Would Ne be more about alternative endings? Something that is completely irrelevant or random? Original? Mostly weird world of fantasy that no one would ever think will make sense?

How about Ni? Would Ni be more about what you desire for the future? Would it be more subjective? Something that relates to a person's desire rather than figuring out/playing with possible outcomes? Straightforward? Is it deep?

Of course you don't have to answer all the above questions. They're just suggestions to what I think they may be about. But what do you think? And how are they influenced by other functions when daydreaming?

Discuss!


----------



## TrailMix (Apr 27, 2011)

(Ni-dom)

I create worlds, characters and stories in my head. Mostly characters and fantasy crap haha... ALL. DAY.

Either that or deciphering the meaning of life or reading meaning into everything and it's mom.


----------



## Aelthwyn (Oct 27, 2010)

TrailMix said:


> (Ni-dom)
> I create worlds, characters and stories in my head. Mostly characters and fantasy crap haha... ALL. DAY.


sounds like my daydreams too  I'm always creating worlds, cultures, histories, characters, adventures... 

I'm not sure there's a big difference between these functions in this regard. Maybe... just maybe Ni dwells longer on or revisits the same ideas more? while maybe Ne moves from one idea to another more quickly?

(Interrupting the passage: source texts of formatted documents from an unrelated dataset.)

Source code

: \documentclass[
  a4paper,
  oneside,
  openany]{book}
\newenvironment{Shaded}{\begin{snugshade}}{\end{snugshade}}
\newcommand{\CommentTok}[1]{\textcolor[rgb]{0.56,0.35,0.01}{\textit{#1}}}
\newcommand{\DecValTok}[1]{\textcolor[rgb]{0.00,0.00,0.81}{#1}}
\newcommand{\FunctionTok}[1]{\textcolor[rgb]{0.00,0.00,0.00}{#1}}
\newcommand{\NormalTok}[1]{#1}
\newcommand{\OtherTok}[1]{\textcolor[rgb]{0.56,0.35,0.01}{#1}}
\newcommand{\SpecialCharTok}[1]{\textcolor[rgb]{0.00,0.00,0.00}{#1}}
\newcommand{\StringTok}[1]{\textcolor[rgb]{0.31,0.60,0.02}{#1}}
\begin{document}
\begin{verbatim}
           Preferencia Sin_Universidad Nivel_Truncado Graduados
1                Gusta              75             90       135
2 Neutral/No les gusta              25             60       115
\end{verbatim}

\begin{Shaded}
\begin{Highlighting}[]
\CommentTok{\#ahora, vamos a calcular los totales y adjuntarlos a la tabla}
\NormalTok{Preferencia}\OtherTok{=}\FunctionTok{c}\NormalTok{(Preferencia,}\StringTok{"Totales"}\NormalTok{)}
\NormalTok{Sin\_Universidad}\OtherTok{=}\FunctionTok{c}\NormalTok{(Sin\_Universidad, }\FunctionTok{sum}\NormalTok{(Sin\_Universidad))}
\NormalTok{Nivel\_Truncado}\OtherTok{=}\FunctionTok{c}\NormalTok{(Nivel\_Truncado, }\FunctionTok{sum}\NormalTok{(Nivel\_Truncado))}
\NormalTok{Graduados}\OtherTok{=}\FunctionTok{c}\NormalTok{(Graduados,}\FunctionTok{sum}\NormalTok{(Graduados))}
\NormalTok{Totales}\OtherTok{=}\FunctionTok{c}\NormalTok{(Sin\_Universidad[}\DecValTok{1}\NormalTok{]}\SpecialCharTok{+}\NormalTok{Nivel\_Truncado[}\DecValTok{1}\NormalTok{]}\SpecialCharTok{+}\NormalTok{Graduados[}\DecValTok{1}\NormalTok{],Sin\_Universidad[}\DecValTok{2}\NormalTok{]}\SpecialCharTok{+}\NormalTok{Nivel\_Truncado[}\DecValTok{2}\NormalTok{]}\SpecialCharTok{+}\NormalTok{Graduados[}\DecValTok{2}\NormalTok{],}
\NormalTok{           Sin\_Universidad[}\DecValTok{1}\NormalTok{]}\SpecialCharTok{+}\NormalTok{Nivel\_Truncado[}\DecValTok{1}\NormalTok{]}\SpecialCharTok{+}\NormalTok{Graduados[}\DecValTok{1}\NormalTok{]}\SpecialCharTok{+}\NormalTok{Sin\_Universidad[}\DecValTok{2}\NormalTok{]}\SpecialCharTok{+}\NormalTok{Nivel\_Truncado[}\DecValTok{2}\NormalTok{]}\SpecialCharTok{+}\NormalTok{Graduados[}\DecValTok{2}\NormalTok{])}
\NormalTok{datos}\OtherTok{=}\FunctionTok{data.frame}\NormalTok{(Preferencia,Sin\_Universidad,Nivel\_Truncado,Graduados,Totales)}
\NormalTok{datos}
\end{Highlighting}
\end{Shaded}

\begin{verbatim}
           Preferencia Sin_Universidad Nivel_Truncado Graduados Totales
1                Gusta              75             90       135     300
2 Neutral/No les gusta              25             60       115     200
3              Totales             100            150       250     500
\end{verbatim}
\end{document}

I also contemplate philosophical meaning of life stuff, I just don't count that so much as 'daydreaming' but yes, those things often occupy my thoughts - the whys behind things, questions about the true nature of things, their significance and connections, and so forth.


----------



## TrailMix (Apr 27, 2011)

Aelthwyn said:


> sounds like my daydreams too  I'm always creating worlds, cultures, histories, characters, adventures...
> 
> I'm not sure there's a big difference between these functions in this regard. Maybe... just maybe Ni dwells longer on or revisits the same ideas more? while maybe Ne moves from one idea to another more quickly?
> 
> I also contemplate philosophical meaning of life stuff, I just don't count that so much as 'daydreaming' but yes, those things often occupy my thoughts - the whys behind things, questions about the true nature of things, their significance and connections, and so forth.


I think possibly Ne generates more ideas where Ni will refine them and whittle away at them in a perfectionistic kind of way. I've always felt that Ne was more the inventor while Ni was the innovator. I've never been great at coming up with new ideas, but I've always been very good at morphing old ideas together into what only appears to be a "new" idea. Ni is insight or shifting perspectives whereas Ne creates new ones maybe... i dunno haha. At time i find Ne to be disturbing. Such lawlessness! haha


----------



## LeftEyeDominant (Aug 15, 2015)

@TrailMix 
So does your Ni create something that always connect to one idea? 

So what I'm getting here is that, while Ne generates more and more original ideas/daydreams, Ni wishes to think of a better way to have the "perfect" impression of the daydream? Like adding or editing some aspect of the dream to get the perfect impression of it?


----------



## TrailMix (Apr 27, 2011)

Hmmmm...

not necessarily... For example, I'm an aspiring writer and I have a bunch of ideas for stories and worlds and characters and whatnot, but I've found that often times, these worlds, stories, etc., are extrapolations or combinations of other ideas and stuff like that... And yeah, i'm always trying to "perfect" the idea and get all the details of these worlds right... thats just me though, I dunno for sure.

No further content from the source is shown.